## Data shown
──────────────────────────────
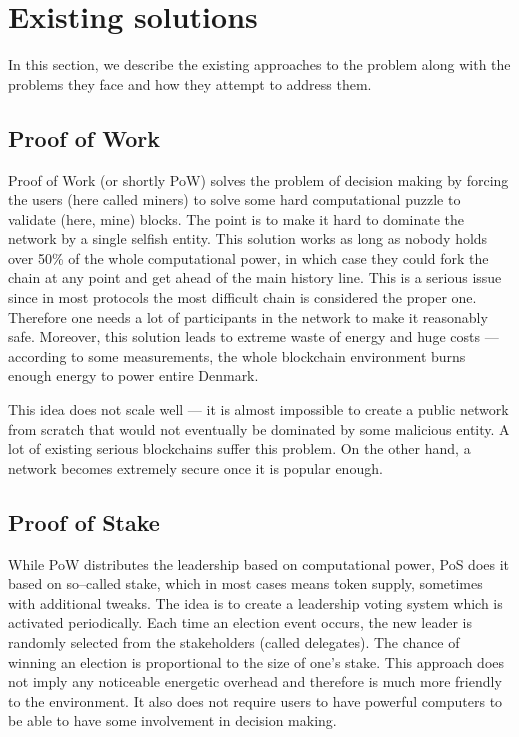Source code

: \section{Existing solutions}

In this section, we describe the existing approaches to the problem along with
the problems they face and how they attempt to address them.

\subsection{Proof of Work}

Proof of Work (or shortly PoW) solves the problem of decision making by forcing
the users (here called miners) to solve some hard computational puzzle to
validate (here, mine) blocks\cite{bitcoin}. The point is to make it hard to
dominate the network by a single selfish entity. This solution works as long as
nobody holds over 50\% of the whole computational power, in which case they
could fork the chain at any point and get ahead of the main history line. This
is a serious issue since in most protocols the most difficult chain is
considered the proper one. Therefore one needs a lot of participants in the
network to make it reasonably safe. Moreover, this solution leads to extreme
waste of energy and huge costs — according to some measurements, the whole
blockchain environment burns enough energy to power entire
Denmark\cite{bitcoin_energy}.

This idea does not scale well — it is almost impossible to create a public
network from scratch that would not eventually be dominated by some malicious
entity. A lot of existing serious blockchains suffer this
problem\cite{51attack}. On the other hand, a network becomes extremely secure
once it is popular enough.

\subsection{Proof of Stake}

While PoW distributes the leadership based on computational power, PoS does it
based on so–called stake, which in most cases means token supply, sometimes with
additional tweaks\cite{peercoin}\cite{cryptocurr_without_pow}. The idea is to
create a leadership voting system which is activated periodically. Each time an
election event occurs, the new leader is randomly selected from the stakeholders
(called delegates). The chance of winning an election is proportional to the
size of one's stake. This approach does not imply any noticeable energetic
overhead and therefore is much more friendly to the environment. It also does
not require users to have powerful computers to be able to have some involvement
in decision making.

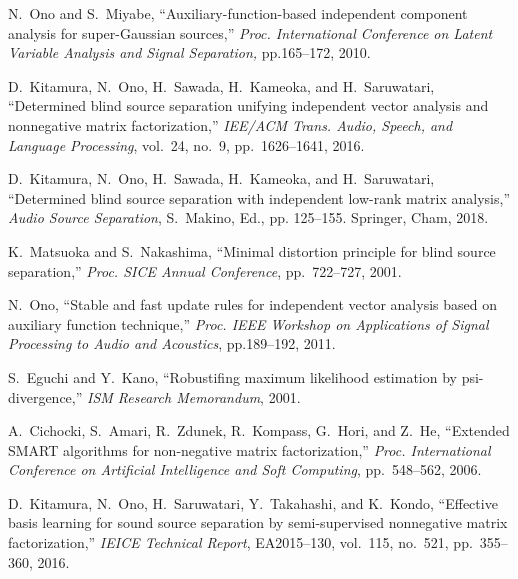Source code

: \documentclass[honka]{nitkagawathesis}%
\begin{document}
\begin{thebibliography}{99}
  N.~Ono and S.~Miyabe, ``Auxiliary-function-based independent component analysis for super-Gaussian sources,'' 
  {\em Proc. International Conference on Latent Variable Analysis and Signal Separation,} pp.165--172, 2010.
    
  D.~Kitamura, N.~Ono, H.~Sawada, H.~Kameoka, and H.~Saruwatari,
  ``Determined blind source separation unifying independent vector analysis and nonnegative matrix factorization,'' 
  {\em IEE/ACM Trans. Audio, Speech, and Language Processing}, vol.~24, no.~9, pp.~1626--1641, 2016.

  D.~Kitamura, N.~Ono, H.~Sawada, H.~Kameoka, and H.~Saruwatari, ``Determined blind source separation with independent low-rank matrix analysis,'' 
  {\em Audio Source Separation}, S.~Makino, Ed., pp. 125--155. Springer, Cham, 2018.

  K.~Matsuoka and S.~Nakashima,
  ``Minimal distortion principle for blind source separation,''
  {\em Proc. SICE Annual Conference}, pp.~722--727, 2001.
  
  N.~Ono,
  ``Stable and fast update rules for independent vector analysis based on auxiliary function technique,''
  {\em Proc. IEEE Workshop on Applications of Signal Processing to Audio and Acoustics}, pp.189--192, 2011.
  
  
  S.~Eguchi and Y.~Kano, 
  ``Robustifing maximum likelihood estimation by psi- divergence,'' 
  {\em ISM Research Memorandum}, 2001.
  
  A.~Cichocki, S.~Amari, R.~Zdunek, R.~Kompass, G.~Hori, and Z.~He, 
  ``Extended SMART algorithms for non-negative matrix factorization,'' 
  {\em Proc. International Conference on Artificial Intelligence and Soft Computing}, pp.~548--562, 2006.
  
  D.~Kitamura, N.~Ono, H.~Saruwatari, Y.~Takahashi, and K.~Kondo, 
  ``Effective basis learning for sound source separation by semi-supervised nonnegative matrix factorization,'' 
  {\em IEICE Technical Report}, EA2015--130, vol.~115, no.~521, pp.~355--360, 2016.


\end{thebibliography}
\end{document}

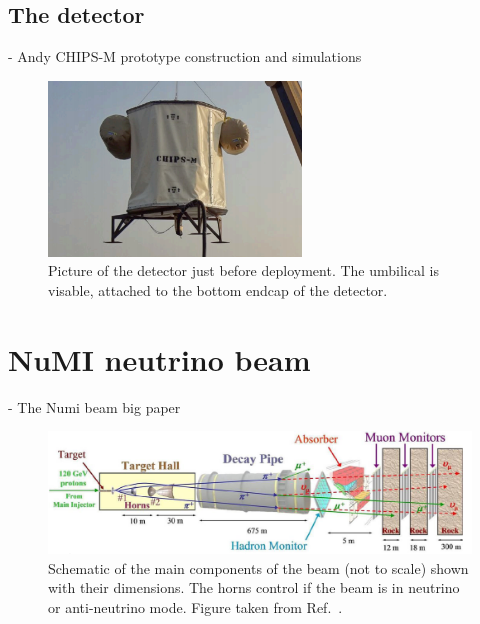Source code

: \subsection{The \chipsm detector} %
\label{sec:chips_concept_m} %

- Andy CHIPS-M prototype construction and simulations~\cite{perch2015}

\begin{figure} %
    \includegraphics[width=0.6\textwidth]{diagrams/4-chips/chips_m.png}
    \caption[Picture of the \chipsm detector.]
    {Picture of the \chipsm detector just before deployment. The umbilical is visable, attached to
        the bottom endcap of the detector.}
    \label{fig:chips_m}
\end{figure}

\section{NuMI neutrino beam} %
\label{sec:chips_numi} %

- The Numi beam big paper~\cite{adamson2016}

\begin{figure} %
    \includegraphics[width=\textwidth]{diagrams/4-chips/numi_beam.png}
    \caption[Schematic of the \numi beam.]
    {Schematic of the main components of the \numi beam (not to scale) shown with their
        dimensions. The horns control if the beam is in neutrino or anti-neutrino mode. Figure
        taken from Ref.~\cite{adamson2016}.}
    \label{fig:numi_beam}
\end{figure}

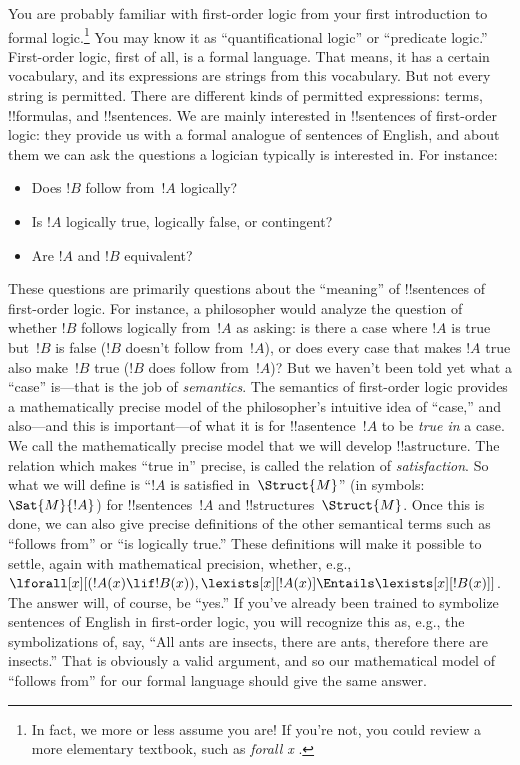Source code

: \documentclass[../../../include/open-logic-section]{subfiles}
\begin{document}

You are probably familiar with first-order logic from your first
introduction to formal logic.\footnote{In fact, we more or less assume
you are!{} If you're not, you could review a more elementary textbook,
such as \emph{forall x} \cite{Magnus2021}.} You may know it as
``quantificational logic'' or ``predicate logic.''  First-order
logic, first of all, is a formal language.  That means, it has a
certain vocabulary, and its expressions are strings from this
vocabulary.  But not every string is permitted.  There are different
kinds of permitted expressions: terms, !!{formula}s, and
!!{sentence}s.  We are mainly interested in !!{sentence}s of
first-order logic: they provide us with a formal analogue of sentences
of English, and about them we can ask the questions a logician
typically is interested in. For instance: 
\begin{itemize}
    \item Does $!B$ follow from~$!A$ logically?
    \item Is $!A$ logically true, logically false, or
contingent?
    \item Are $!A$ and $!B$ equivalent?
\end{itemize}

These questions are primarily questions about the ``meaning'' of
!!{sentence}s of first-order logic.  For instance, a philosopher would
analyze the question of whether $!B$ follows logically from~$!A$ as
asking: is there a case where $!A$ is true but~$!B$ is false ($!B$
doesn't follow from~$!A$), or does every case that makes $!A$ true
also make~$!B$ true ($!B$ does follow from~$!A$)?  But we haven't been
told yet what a ``case'' is---that is the job of \emph{semantics}.  The
semantics of first-order logic provides a mathematically precise model
of the philosopher's intuitive idea of ``case,'' and also---and this
is important---of what it is for !!a{sentence}~$!A$ to be \emph{true
in} a case. We call the mathematically precise model that we will
develop !!a{structure}. The relation which makes ``true in'' precise,
is called the relation of \emph{satisfaction}.  So what we will define
is ``$!A$ is satisfied in~$\Struct{M}$'' (in symbols: $\Sat{M}{!A}$)
for !!{sentence}s~$!A$ and !!{structure}s~$\Struct{M}$. Once this is
done, we can also give precise definitions of the other semantical
terms such as ``follows from'' or ``is logically true.'' These
definitions will make it possible to settle, again with mathematical
precision, whether, e.g., $\lforall[x][(!A(x) \lif !B(x)),
\lexists[x][!A(x)] \Entails \lexists[x][!B(x)]]$. The answer will, of
course, be ``yes.'' If you've already been trained to symbolize
sentences of English in first-order logic, you will recognize this as,
e.g., the symbolizations of, say, ``All ants are insects, there are
ants, therefore there are insects.'' That is obviously a valid
argument, and so our mathematical model of ``follows from'' for our
formal language should give the same answer.
\end{document}
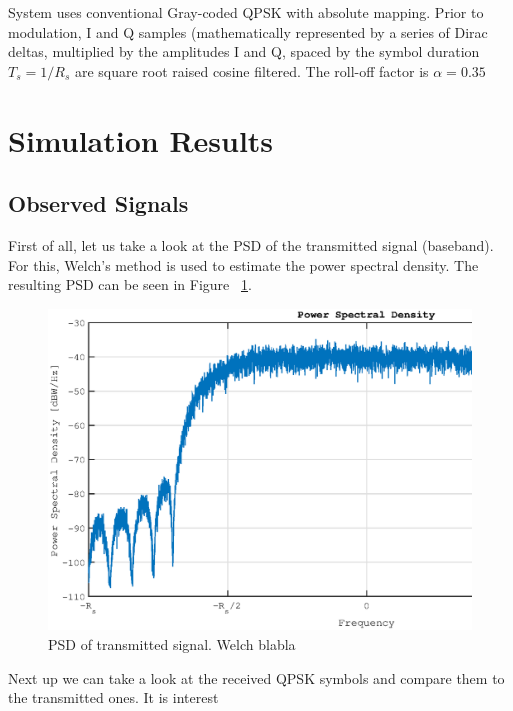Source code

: \documentclass[paper=a4, fontsize=11pt]{scrartcl}	%
\numberwithin{equation}{section}		%
\numberwithin{figure}{section}			%
\numberwithin{table}{section}			%
\begin{document}
System uses conventional Gray-coded QPSK with absolute mapping. Prior to modulation, I and Q samples  (mathematically represented by a series of Dirac deltas, multiplied by the amplitudes I and Q, spaced by the symbol duration $T_s=1/R_s$ are square root raised cosine filtered. The roll-off factor is $\alpha=0.35$

\section{Simulation Results}

\subsection{Observed Signals}

First of all, let us take a look at the PSD of the transmitted signal (baseband). For this, Welch's method is used to estimate the power spectral density. The resulting PSD can be seen in Figure ~\ref{fig:TxPsd}.

\begin{figure}[htb]
\centering
\includegraphics[scale=0.50]{matp_TxPsd.eps}
\caption{PSD of transmitted signal. Welch blabla}\label{fig:TxPsd}
\end{figure}

Next up we can take a look at the received QPSK symbols and compare them to the transmitted ones. It is interest
\end{document}
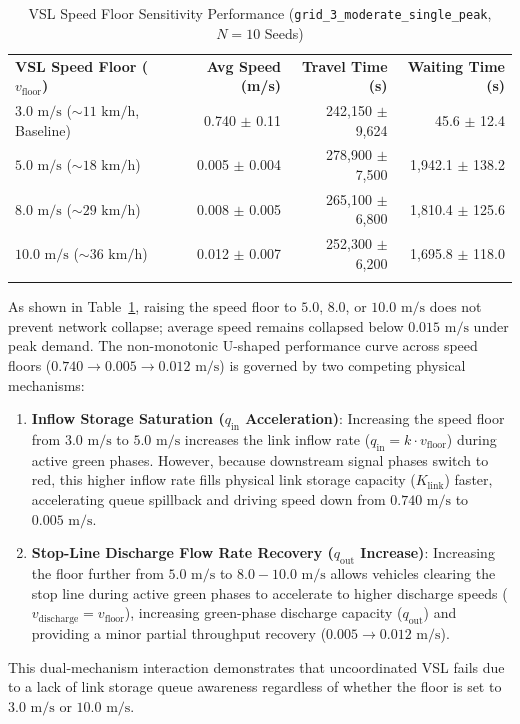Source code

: \documentclass[3p,times,procedia]{elsarticle}
\begin{document}
\begin{table}[htbp]
\caption{VSL Speed Floor Sensitivity Performance (\texttt{grid\_3\_moderate\_single\_peak}, $N=10$ Seeds)}
\label{tab:vsl_floors}
\begin{tabular*}{\hsize}{@{\extracolsep{\fill}}lrrr@{}}
\toprule
\textbf{VSL Speed Floor ($v_{\text{floor}}$)} & \textbf{Avg Speed (m/s)} & \textbf{Travel Time (s)} & \textbf{Waiting Time (s)} \\
\colrule
$3.0\text{ m/s}$ ($\sim 11\text{ km/h}$, Baseline) & 0.740 $\pm$ 0.11 & 242,150 $\pm$ 9,624 & 45.6 $\pm$ 12.4 \\
$5.0\text{ m/s}$ ($\sim 18\text{ km/h}$) & 0.005 $\pm$ 0.004 & 278,900 $\pm$ 7,500 & 1,942.1 $\pm$ 138.2 \\
$8.0\text{ m/s}$ ($\sim 29\text{ km/h}$) & 0.008 $\pm$ 0.005 & 265,100 $\pm$ 6,800 & 1,810.4 $\pm$ 125.6 \\
$10.0\text{ m/s}$ ($\sim 36\text{ km/h}$) & 0.012 $\pm$ 0.007 & 252,300 $\pm$ 6,200 & 1,695.8 $\pm$ 118.0 \\
\botrule
\end{tabular*}
\end{table}

As shown in Table~\ref{tab:vsl_floors}, raising the speed floor to $5.0$, $8.0$, or $10.0\text{ m/s}$ does not prevent network collapse; average speed remains collapsed below $0.015\text{ m/s}$ under peak demand. The non-monotonic U-shaped performance curve across speed floors ($0.740 \rightarrow 0.005 \rightarrow 0.012\text{ m/s}$) is governed by two competing physical mechanisms:
\begin{enumerate}
    \item \textbf{Inflow Storage Saturation ($q_{\text{in}}$ Acceleration)}: Increasing the speed floor from $3.0\text{ m/s}$ to $5.0\text{ m/s}$ increases the link inflow rate ($q_{\text{in}} = k \cdot v_{\text{floor}}$) during active green phases. However, because downstream signal phases switch to red, this higher inflow rate fills physical link storage capacity ($K_{\text{link}}$) faster, accelerating queue spillback and driving speed down from $0.740\text{ m/s}$ to $0.005\text{ m/s}$.
    \item \textbf{Stop-Line Discharge Flow Rate Recovery ($q_{\text{out}}$ Increase)}: Increasing the floor further from $5.0\text{ m/s}$ to $8.0 - 10.0\text{ m/s}$ allows vehicles clearing the stop line during active green phases to accelerate to higher discharge speeds ($v_{\text{discharge}} = v_{\text{floor}}$), increasing green-phase discharge capacity ($q_{\text{out}}$) and providing a minor partial throughput recovery ($0.005 \rightarrow 0.012\text{ m/s}$).
\end{enumerate}
This dual-mechanism interaction demonstrates that uncoordinated VSL fails due to a lack of link storage queue awareness regardless of whether the floor is set to $3.0\text{ m/s}$ or $10.0\text{ m/s}$.
\end{document}
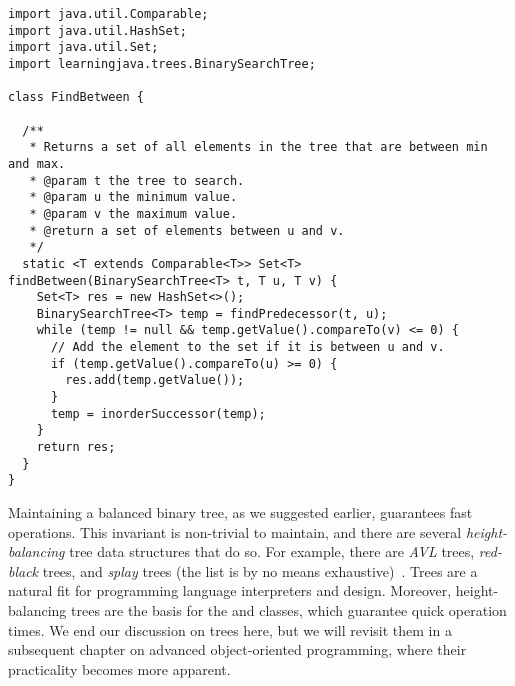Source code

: \newpage
\begin{lstlisting}[language=MyJava]
import java.util.Comparable;
import java.util.HashSet;
import java.util.Set;
import learningjava.trees.BinarySearchTree;

class FindBetween {

  /**
   * Returns a set of all elements in the tree that are between min and max.
   * @param t the tree to search.
   * @param u the minimum value.
   * @param v the maximum value.
   * @return a set of elements between u and v.
   */
  static <T extends Comparable<T>> Set<T> findBetween(BinarySearchTree<T> t, T u, T v) {
    Set<T> res = new HashSet<>();
    BinarySearchTree<T> temp = findPredecessor(t, u);
    while (temp != null && temp.getValue().compareTo(v) <= 0) {
      // Add the element to the set if it is between u and v.
      if (temp.getValue().compareTo(u) >= 0) {
        res.add(temp.getValue());
      }
      temp = inorderSuccessor(temp);
    }
    return res;
  }
}
\end{lstlisting}

Maintaining a balanced binary tree, as we suggested earlier, guarantees fast operations. 
This invariant is non-trivial to maintain, and there are several \emph{height-balancing} tree data structures that do so. 
For example, there are \emph{AVL} trees, \emph{red-black} trees, and \emph{splay} trees (the list is by no means exhaustive)~. 
Trees are a natural fit for programming language interpreters and design. Moreover, height-balancing trees are the basis for the  and  classes, which guarantee quick operation times.
We end our discussion on trees here, but we will revisit them in a subsequent chapter on advanced object-oriented programming, where their practicality becomes more apparent.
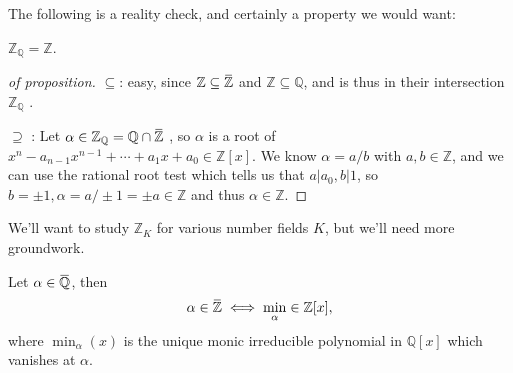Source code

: The following is a reality check, and certainly a property we would
want:

\begin{proposition}

\({\mathbb{Z}}_{\mathbb{Q}}= {\mathbb{Z}}\).

\end{proposition}

\begin{proof}[of proposition]

\(\subseteq\): easy, since
\({\mathbb{Z}}\subseteq \mkern 1.5mu\overline{\mkern-1.5mu{\mathbb{Z}}\mkern-1.5mu}\mkern 1.5mu\)
and \({\mathbb{Z}}\subseteq {\mathbb{Q}}\), and is thus in their
intersection \({\mathbb{Z}}_{\mathbb{Q}}\) .

\(\supseteq\) : Let
\(\alpha\in {\mathbb{Z}}_{\mathbb{Q}}= {\mathbb{Q}}\cap\mkern 1.5mu\overline{\mkern-1.5mu{\mathbb{Z}}\mkern-1.5mu}\mkern 1.5mu\)
, so \(\alpha\) is a root of
\(x^n - a_{n-1}x^{n-1} + \cdots + a_1x + a_0 \in {\mathbb{Z}}[x]\). We
know \(\alpha= a/b\) with \(a,b \in {\mathbb{Z}}\), and we can use the
rational root test which tells us that
\(a\mathrel{\Big|}a_0, b\mathrel{\Big|}1\), so
\(b = \pm 1, \alpha = a/\pm 1 = \pm a \in {\mathbb{Z}}\) and thus
\(\alpha \in {\mathbb{Z}}\).

\end{proof}

We'll want to study \({\mathbb{Z}}_K\) for various number fields \(K\),
but we'll need more groundwork.

\begin{proposition}

Let
\(\alpha \in \mkern 1.5mu\overline{\mkern-1.5mu{\mathbb{Q}}\mkern-1.5mu}\mkern 1.5mu\),
then
\begin{align*} \alpha\in \mkern 1.5mu\overline{\mkern-1.5mu{\mathbb{Z}}\mkern-1.5mu}\mkern 1.5mu\iff \min_ \alpha \in {\mathbb{Z}}[x], \end{align*}
where \(\min_ \alpha(x)\) is the unique monic irreducible polynomial in
\({\mathbb{Q}}[x]\) which vanishes at \(\alpha\).

\end{proposition}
──────────────────────────────
## Required work
Return, from the material above, each line holding the string "documentclass".

## Answer to this exercise
: \documentclass[honka]{nitkagawathesis}%
: \documentclass[../../../include/open-logic-section]{subfiles}
: \documentclass[paper=a4, fontsize=11pt]{scrartcl}	%
: \documentclass[3p,times,procedia]{elsarticle}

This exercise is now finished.